Startled, Iyraclea cast about. No one had sidled up next to her, and it was plain from the oblivious attitudes of her retainers that they didn’t hear the voice.

“I didn’t want to fight,” the whisperer continued, “but the gelugons insisted—vicious brutes, aren’t they?–I was obliged to defend myself, and the situation deteriorated from there. I realize that at this point, with your vassals watching, the confrontation can’t end unless you win it. Any other outcome might undermine your authority. So win it you will, but by capture, not slaughter, then we’ll palaver. Agreed?”

She hesitated. His condescension rankled, but thus far, his confidence appeared justified, and as a practical matter, it might indeed be wise to bring this public spectacle to an expeditious conclusion. Besides, she was still curious about who he was and what he wanted.

Accordingly, she’d take him into the castle, which was likewise her temple, the sacred ground where she was strongest. Then, if she didn’t care for what he had to say, she’d destroy him there.

“Show yourself,” she whispered. She separated the giant’s right fist into three fingers and a thumb.

The lich shimmered into view at the construct’s feet. Iyraclea instructed the colossus to scoop him up.

“l yield,” the dead man said. “I plead for mercy.”

Iyraclea had him, and she felt tempted to tell the giant to squeeze and squash him in its grip. But she had the unpleasant feeling that might not incapacitate him, either, or else he likely wouldn’t have risked such a betrayal.

“First we’ll speak,” she declared. “Once I take your measure, I’ll deal with you as you deserve.”

It took a little while to relieve the lich of his staff, conjure chains of ice to secure his wrists and ankles, turn the giant

back into a barbican, and conduct the prisoner to the roof of the highest keep, where they could converse in private. The undead wizard endured it all patiently, but as soon as the guards withdrew, he gave his arms a little shake, and the frozen manacles shattered.

“This has all been more trouble than I anticipated,” he said, “but I trust that when we’re done, we’ll both feel it was worth it.

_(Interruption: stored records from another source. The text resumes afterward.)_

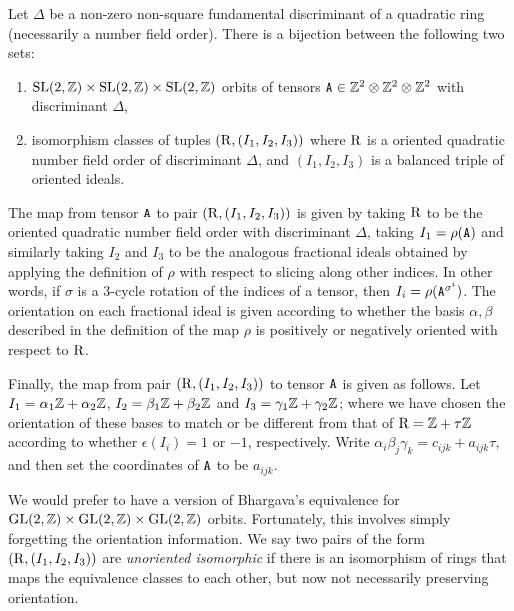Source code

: \begin{theorem}
	\label{thm:bhargava}
	Let $\Delta$ be a non-zero non-square fundamental discriminant of a quadratic ring (necessarily a number field order).
There is a bijection between the following two sets:
\begin{enumerate}
	\item $\mathrm{SL}(2,\mathbb{Z}) \times \mathrm{SL}(2,\mathbb{Z}) \times \mathrm{SL}(2,\mathbb{Z})$ orbits of tensors $\mathtt{A} \in \mathbb{Z}^2 \otimes \mathbb{Z}^2 \otimes \mathbb{Z}^2$ with discriminant $\Delta$,
	\item isomorphism classes of tuples $(\mathrm{R}, (I_1, I_2, I_3))$ where $\mathrm{R}$ is a oriented quadratic number field order of discriminant $\Delta$, and $(I_1,I_2,I_3)$ is a balanced triple of oriented ideals.
\end{enumerate}

	The map from tensor $\mathtt{A}$ to pair $(\mathrm{R}, (I_1, I_2, I_3))$ is given by taking $\mathrm{R}$ to be the oriented quadratic number field order with discriminant $\Delta$, taking $I_1 = \rho(\mathtt{A})$ and similarly taking $I_2$ and $I_3$ to be the analogous fractional ideals obtained by applying the definition of $\rho$ with respect to slicing along other indices.  In other words, if $\sigma$ is a $3$-cycle rotation of the indices of a tensor, then $I_i = \rho(\mathtt{A}^{\sigma^i})$.  The orientation on each fractional ideal is given according to whether the basis $\alpha, \beta$ described in the definition of the map $\rho$ is positively or negatively oriented with respect to $\mathrm{R}$.

	Finally, the map from pair $(\mathrm{R}, (I_1,I_2,I_3))$ to tensor $\mathtt{A}$ is given as follows.  Let $I_1 = \alpha_1\mathbb{Z} + \alpha_2\mathbb{Z}$, $I_2 = \beta_1\mathbb{Z} + \beta_2\mathbb{Z}$ and $I_3 = \gamma_1\mathbb{Z} + \gamma_2\mathbb{Z}$; where we have chosen the orientation of these bases to match or be different from that of $\mathrm{R} = \mathbb{Z} + \tau \mathbb{Z}$ according to whether $\epsilon(I_i) = 1$ or $-1$, respectively.  Write $\alpha_i\beta_j\gamma_k = c_{ijk} + a_{ijk}\tau$, and then set the coordinates of $\mathtt{A}$ to be $a_{ijk}$.
\end{theorem}

We would prefer to have a version of Bhargava's equivalence for $\mathrm{GL}(2,\mathbb{Z})\times \mathrm{GL}(2,\mathbb{Z}) \times \mathrm{GL}(2,\mathbb{Z})$ orbits.  Fortunately, this involves simply forgetting the orientation information. We say two pairs of the form $(\mathrm{R}, (I_1, I_2, I_3))$ are \emph{unoriented isomorphic} if there is an isomorphism of rings that maps the equivalence classes to each other, but now not necessarily preserving orientation.

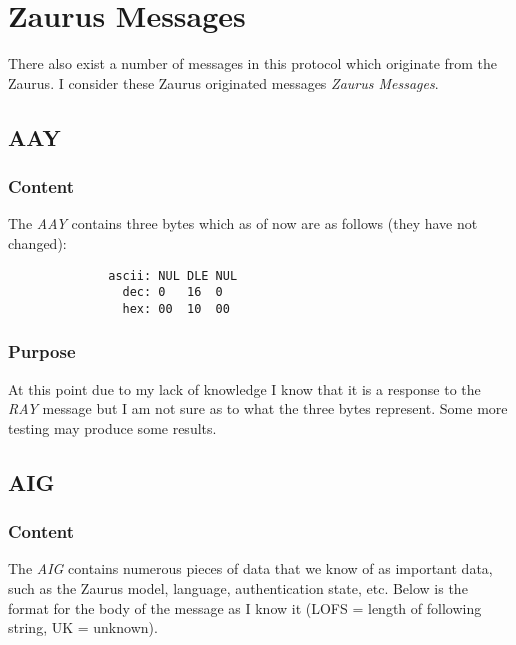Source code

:     \section{Zaurus Messages}

    \label{zaurus:msgs}
    There also exist a number of messages in this protocol which originate
    from the Zaurus. I consider these Zaurus originated messages
    \emph{Zaurus Messages}.

        \subsection{AAY}

            \subsubsection{Content}

            The \emph{AAY} contains three bytes which as of now are as
            follows (they have not changed):

            \begin{verbatim}
              ascii: NUL DLE NUL
                dec: 0   16  0
                hex: 00  10  00
            \end{verbatim}

            \subsubsection{Purpose}

            At this point due to my lack of knowledge I know that it is a
            response to the \emph{RAY} message but I am not sure as to what
            the three bytes represent. Some more testing may produce some
            results.

        \subsection{AIG}
        \label{zmsg:aig}
            \subsubsection{Content}

            The \emph{AIG} contains numerous pieces of data that we know of as
            important data, such as the Zaurus model, language, authentication
            state, etc. Below is the format for the body of the message as I
            know it (LOFS = length of following string, UK = unknown).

I’m told folk call you ‘the Ice Queen,’ so I assume I should address you as Your Majesty.”

“And who are you?” she asked, trying to remain impassive. Up close, his shriveled, crumbling features and faint stink of dry rot were disgusting, even disquieting. She might serve one of the so-called powers of darkness, might even create undead herself when it suited her purposes, but she still shared the common human loathing for the things.